(Entries taken from a collection)
--
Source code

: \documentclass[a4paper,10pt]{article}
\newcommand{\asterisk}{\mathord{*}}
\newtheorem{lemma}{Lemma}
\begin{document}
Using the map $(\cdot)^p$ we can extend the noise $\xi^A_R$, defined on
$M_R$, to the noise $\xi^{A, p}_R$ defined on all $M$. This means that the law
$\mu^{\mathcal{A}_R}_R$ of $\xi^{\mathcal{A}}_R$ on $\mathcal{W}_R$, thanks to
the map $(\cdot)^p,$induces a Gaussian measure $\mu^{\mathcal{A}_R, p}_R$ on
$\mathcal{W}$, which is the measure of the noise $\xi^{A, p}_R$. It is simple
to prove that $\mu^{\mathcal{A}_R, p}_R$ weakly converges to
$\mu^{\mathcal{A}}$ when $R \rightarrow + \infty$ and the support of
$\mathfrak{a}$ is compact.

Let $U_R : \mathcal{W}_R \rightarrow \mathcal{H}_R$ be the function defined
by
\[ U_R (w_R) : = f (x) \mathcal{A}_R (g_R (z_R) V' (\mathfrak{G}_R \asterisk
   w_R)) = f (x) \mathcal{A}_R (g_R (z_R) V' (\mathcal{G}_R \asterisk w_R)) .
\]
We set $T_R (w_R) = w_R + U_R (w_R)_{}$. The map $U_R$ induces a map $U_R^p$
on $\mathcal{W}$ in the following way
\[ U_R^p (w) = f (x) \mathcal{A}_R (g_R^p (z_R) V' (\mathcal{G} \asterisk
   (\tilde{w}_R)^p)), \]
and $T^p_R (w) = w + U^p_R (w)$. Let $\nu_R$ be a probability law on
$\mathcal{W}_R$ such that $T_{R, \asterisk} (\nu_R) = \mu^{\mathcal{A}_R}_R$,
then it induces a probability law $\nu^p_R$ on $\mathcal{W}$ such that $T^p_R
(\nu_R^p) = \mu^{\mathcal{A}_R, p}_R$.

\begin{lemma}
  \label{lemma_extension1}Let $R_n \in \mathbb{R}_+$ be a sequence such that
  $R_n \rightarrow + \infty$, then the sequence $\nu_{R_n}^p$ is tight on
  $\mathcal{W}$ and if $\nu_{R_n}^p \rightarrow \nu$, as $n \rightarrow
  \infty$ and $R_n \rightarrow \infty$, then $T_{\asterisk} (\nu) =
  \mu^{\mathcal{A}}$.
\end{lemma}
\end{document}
--
Give only the number of lines in the data that include the string "asterisk".

▶ [TASK ANSWER]:
6